Copy the entries exactly. Their pictures do not belong in the copy.

-------- Task material --------

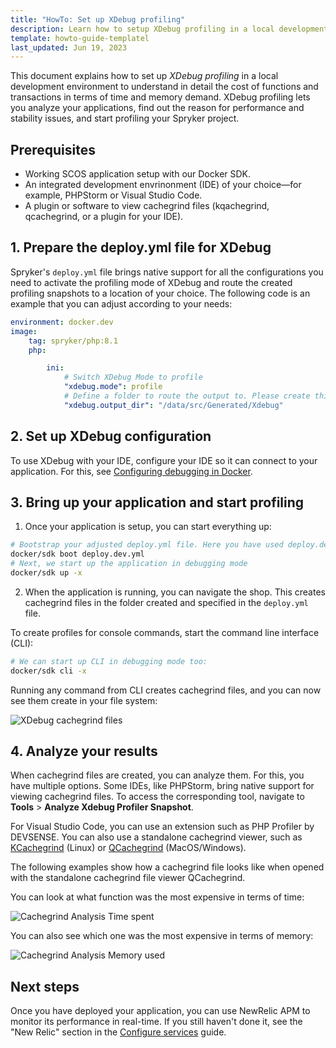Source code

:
 ```yaml
---
title: "HowTo: Set up XDebug profiling" 
description: Learn how to setup XDebug profiling in a local development environment.
template: howto-guide-templatel
last_updated: Jun 19, 2023
---
```


This document explains how to set up *XDebug profiling* in a local development environment to understand in detail the cost of functions and transactions in terms of time and memory demand. XDebug profiling lets you analyze your applications, find out the reason for performance and stability issues, and start profiling your Spryker project.

## Prerequisites

* Working SCOS application setup with our Docker SDK.
* An integrated development envrinonment (IDE) of your choice—for example, PHPStorm or Visual Studio Code.
* A plugin or software to view cachegrind files (kqachegrind, qcachegrind, or a plugin for your IDE).

## 1. Prepare the deploy.yml file for XDebug

Spryker's `deploy.yml` file brings native support for all the configurations you need to activate the profiling mode of XDebug and route the created profiling snapshots to a location of your choice. The following code is an example that you can adjust according to your needs:
```yml
environment: docker.dev
image:
    tag: spryker/php:8.1
    php:

        ini:
            # Switch XDebug Mode to profile
            "xdebug.mode": profile
            # Define a folder to route the output to. Please create this folder in your project as it will not be created automatically. 
            "xdebug.output_dir": "/data/src/Generated/Xdebug"

```

## 2. Set up XDebug configuration

To use XDebug with your IDE, configure your IDE so it can connect to your application. For this, see [Configuring debugging in Docker](/docs/dg/dev/sdks/the-docker-sdk/{{site.version}}/configuring-debugging-in-docker.html).

## 3. Bring up your application and start profiling

1. Once your application is setup, you can start everything up:
```bash
# Bootstrap your adjusted deploy.yml file. Here you have used deploy.dev.yml
docker/sdk boot deploy.dev.yml
# Next, we start up the application in debugging mode
docker/sdk up -x
```

2. When the application is running, you can navigate the shop. This creates cachegrind files in the folder created and specified in the `deploy.yml` file.

To create profiles for console commands, start the command line interface (CLI):
```bash
# We can start up CLI in debugging mode too:
docker/sdk cli -x
```

Running any command from CLI creates cachegrind files, and you can now see them create in your file system:

![XDebug cachegrind files](https://spryker.s3.eu-central-1.amazonaws.com/docs/scos/dev/tutorials-and-howtos/howtos/howto-setup-x-debug-profiling/cachegrind-files-in-IDE.png)

## 4. Analyze your results

When cachegrind files are  created, you can analyze them. For this, you have multiple options. Some IDEs, like PHPStorm, bring native support for viewing cachegrind files. To access the corresponding tool, navigate to **Tools**&nbsp;<span aria-label="and then">></span> **Analyze Xdebug Profiler Snapshot**.

For Visual Studio Code, you can use an extension such as PHP Profiler by DEVSENSE.
You can also use a standalone cachegrind viewer, such as [KCachegrind](https://kcachegrind.github.io/html/Home.html) (Linux) or [QCachegrind](https://github.com/ekiefl/qcachegrind-mac-instructions) (MacOS/Windows).

The following examples show how a cachegrind file looks like when opened with the standalone cachegrind file viewer QCachegrind.

You can look at what function was the most expensive in terms of time:

![Cachegrind Analysis Time spent](https://spryker.s3.eu-central-1.amazonaws.com/docs/scos/dev/tutorials-and-howtos/howtos/howto-setup-x-debug-profiling/qcachegrind-time-spent.png)

You can also see which one was the most expensive in terms of memory:

![Cachegrind Analysis Memory used](https://spryker.s3.eu-central-1.amazonaws.com/docs/scos/dev/tutorials-and-howtos/howtos/howto-setup-x-debug-profiling/qcachegrind-memory-used.png)

## Next steps

Once you have deployed your application, you can use NewRelic APM to monitor its performance in real-time. If you still haven't done it, see the "New Relic" section in the [Configure services](/docs/dg/dev/sdks/the-docker-sdk/202212.0/configure-services.html#new-relic) guide.
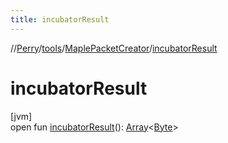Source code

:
 ```yaml
---
title: incubatorResult
---
```

//[Perry](../../../index.html)/[tools](../index.html)/[MaplePacketCreator](index.html)/[incubatorResult](incubator-result.html)



# incubatorResult



[jvm]\
open fun [incubatorResult](incubator-result.html)(): [Array](https://kotlinlang.org/api/latest/jvm/stdlib/kotlin/-array/index.html)&lt;[Byte](https://kotlinlang.org/api/latest/jvm/stdlib/kotlin/-byte/index.html)&gt;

--------

● **Your solution**
Source code

:
 ```yaml
---
title: "HowTo: Set up XDebug profiling" 
description: Learn how to setup XDebug profiling in a local development environment.
template: howto-guide-templatel
last_updated: Jun 19, 2023
---
```


This document explains how to set up *XDebug profiling* in a local development environment to understand in detail the cost of functions and transactions in terms of time and memory demand. XDebug profiling lets you analyze your applications, find out the reason for performance and stability issues, and start profiling your Spryker project.

## Prerequisites

* Working SCOS application setup with our Docker SDK.
* An integrated development envrinonment (IDE) of your choice—for example, PHPStorm or Visual Studio Code.
* A plugin or software to view cachegrind files (kqachegrind, qcachegrind, or a plugin for your IDE).

## 1. Prepare the deploy.yml file for XDebug

Spryker's `deploy.yml` file brings native support for all the configurations you need to activate the profiling mode of XDebug and route the created profiling snapshots to a location of your choice. The following code is an example that you can adjust according to your needs:
```yml
environment: docker.dev
image:
    tag: spryker/php:8.1
    php:

        ini:
            # Switch XDebug Mode to profile
            "xdebug.mode": profile
            # Define a folder to route the output to. Please create this folder in your project as it will not be created automatically. 
            "xdebug.output_dir": "/data/src/Generated/Xdebug"

```

## 2. Set up XDebug configuration

To use XDebug with your IDE, configure your IDE so it can connect to your application. For this, see [Configuring debugging in Docker](/docs/dg/dev/sdks/the-docker-sdk/{{site.version}}/configuring-debugging-in-docker.html).

## 3. Bring up your application and start profiling

1. Once your application is setup, you can start everything up:
```bash
# Bootstrap your adjusted deploy.yml file. Here you have used deploy.dev.yml
docker/sdk boot deploy.dev.yml
# Next, we start up the application in debugging mode
docker/sdk up -x
```

2. When the application is running, you can navigate the shop. This creates cachegrind files in the folder created and specified in the `deploy.yml` file.

To create profiles for console commands, start the command line interface (CLI):
```bash
# We can start up CLI in debugging mode too:
docker/sdk cli -x
```

Running any command from CLI creates cachegrind files, and you can now see them create in your file system:

![XDebug cachegrind files](https://spryker.s3.eu-central-1.amazonaws.com/docs/scos/dev/tutorials-and-howtos/howtos/howto-setup-x-debug-profiling/cachegrind-files-in-IDE.png)

## 4. Analyze your results

When cachegrind files are  created, you can analyze them. For this, you have multiple options. Some IDEs, like PHPStorm, bring native support for viewing cachegrind files. To access the corresponding tool, navigate to **Tools**&nbsp;<span aria-label="and then">></span> **Analyze Xdebug Profiler Snapshot**.

For Visual Studio Code, you can use an extension such as PHP Profiler by DEVSENSE.
You can also use a standalone cachegrind viewer, such as [KCachegrind](https://kcachegrind.github.io/html/Home.html) (Linux) or [QCachegrind](https://github.com/ekiefl/qcachegrind-mac-instructions) (MacOS/Windows).

The following examples show how a cachegrind file looks like when opened with the standalone cachegrind file viewer QCachegrind.

You can look at what function was the most expensive in terms of time:

![Cachegrind Analysis Time spent](https://spryker.s3.eu-central-1.amazonaws.com/docs/scos/dev/tutorials-and-howtos/howtos/howto-setup-x-debug-profiling/qcachegrind-time-spent.png)

You can also see which one was the most expensive in terms of memory:

![Cachegrind Analysis Memory used](https://spryker.s3.eu-central-1.amazonaws.com/docs/scos/dev/tutorials-and-howtos/howtos/howto-setup-x-debug-profiling/qcachegrind-memory-used.png)

## Next steps

Once you have deployed your application, you can use NewRelic APM to monitor its performance in real-time. If you still haven't done it, see the "New Relic" section in the [Configure services](/docs/dg/dev/sdks/the-docker-sdk/202212.0/configure-services.html#new-relic) guide.
Source code

:
 ```yaml
---
title: incubatorResult
---
```

//[Perry](../../../index.html)/[tools](../index.html)/[MaplePacketCreator](index.html)/[incubatorResult](incubator-result.html)



# incubatorResult



[jvm]\
open fun [incubatorResult](incubator-result.html)(): [Array](https://kotlinlang.org/api/latest/jvm/stdlib/kotlin/-array/index.html)&lt;[Byte](https://kotlinlang.org/api/latest/jvm/stdlib/kotlin/-byte/index.html)&gt;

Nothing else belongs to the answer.